Some of those who benefit are providing much appreciated support. If more decide to make that choice, we wouldn’t complain.
So far, our model is working out pretty well. It helps keep the site ad-free, with content dictated by author/reader/listener interest.
“As Svinicki pointed out, with errors that large in cost projections, it is virtually certain that some enacted regulations would not have been passed due to insufficient benefits to justify the expense.”
It is virtually certain all plants were licensed on the basis of acceptable risk, using quantitative criteria, after a DBA Accident Analysis was performed. The NRC staff is moving the goal posts of acceptable risk, to them, to beyond DBAs. Almost always in response to the magnitude of a Media Event, not the actual technical problem. Who’s letting them do it?
The Design Basis of the Japanese plants is beyond the design basis of the US plants. We have no sites with 6 plants, built on a volcanic location, subject to extreme quakes and tsunamis, built on the beach. And we never will.
It’s virtually certain to me, based on an original acceptable risk, this expense can’t be justified.

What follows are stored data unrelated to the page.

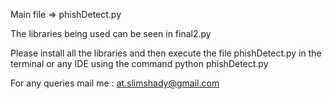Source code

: Main file => phishDetect.py

The libraries being used can be seen in final2.py

Please install all the libraries and then execute the file phishDetect.py in the terminal or any IDE using the command python phishDetect.py

For any queries mail me : at.slimshady@gmail.com
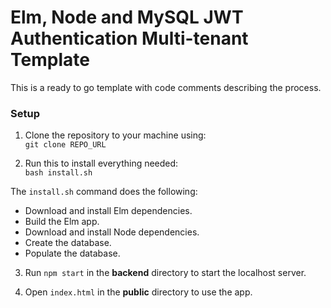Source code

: # Elm, Node and MySQL JWT Authentication Multi-tenant Template

This is a ready to go template with code comments describing the process.  

### Setup  

1. Clone the repository to your machine using:  
`git clone REPO_URL`

2. Run this to install everything needed:  
`bash install.sh`

The `install.sh` command does the following:
- Download and install Elm dependencies.
- Build the Elm app.  
- Download and install Node dependencies.
- Create the database.
- Populate the database.

3. Run `npm start` in the **backend** directory to start the localhost server.  

4. Open `index.html` in the **public** directory to use the app.
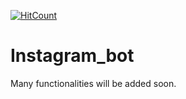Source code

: [![HitCount](http://hits.dwyl.io/D-E-F-E-A-T/Instagram_bot.svg)](http://hits.dwyl.io/D-E-F-E-A-T/Instagram_bot)

# Instagram_bot
Many functionalities will be added soon.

What a difference an election makes! Should nuclear power be a partisan issue? NO! Have Democrats like Bernie Sanders, Henry Waxman, Harry Reid, Ed Markey, Barbara Boxer, Andy Cuomo and his father Mario, and all the rest made it a partisan issue? You bet!

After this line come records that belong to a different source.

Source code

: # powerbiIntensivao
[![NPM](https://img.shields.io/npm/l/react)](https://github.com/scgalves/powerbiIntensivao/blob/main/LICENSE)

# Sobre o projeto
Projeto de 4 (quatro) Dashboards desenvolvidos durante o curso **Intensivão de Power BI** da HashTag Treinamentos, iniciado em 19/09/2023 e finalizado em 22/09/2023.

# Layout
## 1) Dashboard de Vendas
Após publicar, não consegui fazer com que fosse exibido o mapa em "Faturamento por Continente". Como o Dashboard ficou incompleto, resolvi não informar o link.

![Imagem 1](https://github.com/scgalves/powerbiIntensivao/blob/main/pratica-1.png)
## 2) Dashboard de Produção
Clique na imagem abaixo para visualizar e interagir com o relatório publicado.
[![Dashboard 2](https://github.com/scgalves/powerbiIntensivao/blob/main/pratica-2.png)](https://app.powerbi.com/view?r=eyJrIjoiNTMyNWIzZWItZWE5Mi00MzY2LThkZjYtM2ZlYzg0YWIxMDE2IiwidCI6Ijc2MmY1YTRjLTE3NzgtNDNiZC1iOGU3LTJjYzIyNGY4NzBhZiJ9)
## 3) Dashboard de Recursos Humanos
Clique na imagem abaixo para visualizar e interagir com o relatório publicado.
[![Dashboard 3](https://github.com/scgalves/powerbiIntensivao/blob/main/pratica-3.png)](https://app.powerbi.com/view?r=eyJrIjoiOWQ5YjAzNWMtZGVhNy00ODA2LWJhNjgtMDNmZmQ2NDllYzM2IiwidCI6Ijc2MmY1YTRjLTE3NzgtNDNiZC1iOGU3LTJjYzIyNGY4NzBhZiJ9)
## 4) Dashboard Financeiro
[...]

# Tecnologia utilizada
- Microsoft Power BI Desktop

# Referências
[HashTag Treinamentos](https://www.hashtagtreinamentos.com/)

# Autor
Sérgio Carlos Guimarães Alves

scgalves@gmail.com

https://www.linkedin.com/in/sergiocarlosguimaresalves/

All this talk that Republican support oil and coal and gas, and Republican distrust of the theory of anthropogenic global warming makes them nuclear’s enemy is demonstrably untrue. Republicans support cheap energy regardless of source. Democrats constrict energy supply by making fossil too expensive through carbon pollution control measures and at the same time do whatever they can to obstruct nuclear power. This isn’t true for every politician, either Republican or Democrat, but just looking at how civil the newly elected Congress people are towards the NRC versus the nasty, divisive, intolerant, condemning attitude of the previous one convinces me that the nation made a right decision in November of 2016.

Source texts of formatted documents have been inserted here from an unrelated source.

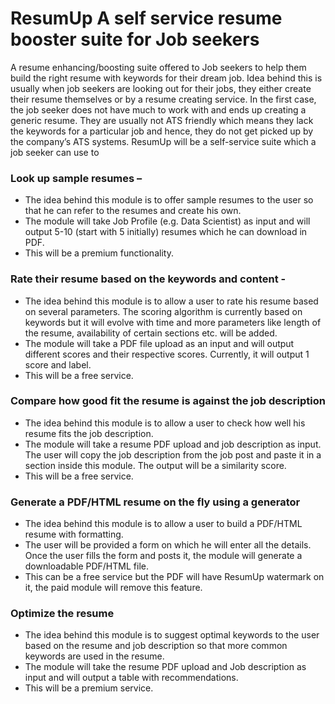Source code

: # ResumUp A self service resume booster suite for Job seekers

A resume enhancing/boosting suite offered to Job seekers to help them build the right resume with keywords for their dream job. Idea behind this is usually when job seekers are looking out for their jobs, they either create their resume themselves or by a resume creating service. 
In the first case, the job seeker does not have much to work with and ends up creating a generic resume. They are usually not ATS friendly which means they lack the keywords for a particular job and hence, they do not get picked up by the company’s ATS systems. ResumUp will be a self-service suite which a job seeker can use to 
### Look up sample resumes –
-	The idea behind this module is to offer sample resumes to the user so that he can refer to the resumes and create his own. 
-	The module will take Job Profile (e.g. Data Scientist) as input and will output 5-10 (start with 5 initially) resumes which he can download in PDF.
-	This will be a premium functionality.
###	Rate their resume based on the keywords and content -
-	The idea behind this module is to allow a user to rate his resume based on several parameters. The scoring algorithm is currently based on keywords but it will evolve with time and more parameters like length of the resume, availability of certain sections etc. will be added.
-	The module will take a PDF file upload as an input and will output different scores and their respective scores. Currently, it will output 1 score and label.
-	This will be a free service.
###	Compare how good fit the resume is against the job description 
-	The idea behind this module is to allow a user to check how well his resume fits the job description.
-	The module will take a resume PDF upload and job description as input. The user will copy the job description from the job post and paste it in a section inside this module. The output will be a similarity score.
-	This will be a free service.
###	Generate a PDF/HTML resume on the fly using a generator
-	The idea behind this module is to allow a user to build a PDF/HTML resume with formatting.
-	The user will be provided a form on which he will enter all the details. 
Once the user fills the form and posts it, the module will generate a downloadable PDF/HTML file. 
-	This can be a free service but the PDF will have ResumUp watermark on it, the paid module will remove this feature.
###	Optimize the resume 
-	The idea behind this module is to suggest optimal keywords to the user based on the resume and job description so that more common keywords are used in the resume.
-	The module will take the resume PDF upload and Job description as input and will output a table with recommendations.
-	This will be a premium service.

Yes, I know this comment won’t be popular here because it doesn’t agree with the established narrative here at AI, but that’s what anyone who watches the video, comparing it with videos from Barbara Boxer’s domination can clearly see.
Again, for the record, I am NOT a GOP Party member. I joined the Constitution Party because I am sick and tired of Democratic immorality and GOP hypocrisy. And I support nuclear power 100% and I have been a nuclear professional for greater than 30 years.
My personal opinion is that the NRC missed out on an opportunity to educate Sen. Feinstein on the risks of continued pad storage. If they would have told her how these casks have been dropped, smashed, and all of the other tests, they they might have made her understand why they came to the waste confidence conclusion.
Thanks Rod for the posting. I did enjoy Lamar’s questions and statements. I’ll be sure to spread this post around on Youtube…like so many of your other, most excellent articles.
Very useful discussion. I’ll ask our Sen. Feinstein to reconsider her ‘worries’ over used fuel storage.
Lamar is a breath of fresh air. It was clear that Lamar pretty much knew the answers to his own questions but being the fine politician he is he knew what questions would let everyone watching gain a positive feeling about nuclear energy.
Its almost like he knew someone such as Rod would make sure the footage received a wide audience. He made damn sure all the key, authoritative answers to the spent fuel questions were clearly provided. This is a valuable service given the sort of slick, well-funded anti-nuclear reiteration we are sadly still seeing.
Loannes…..
If its hypocrisy that offends you, you might consider, (prior to lamenting partisanship), the rabidly partisan commentary you offer here consistently. Your shoe-horning of “the left”, (liberals, democrats), into one neat little box of full of antis and sinners is partisan to the extreme.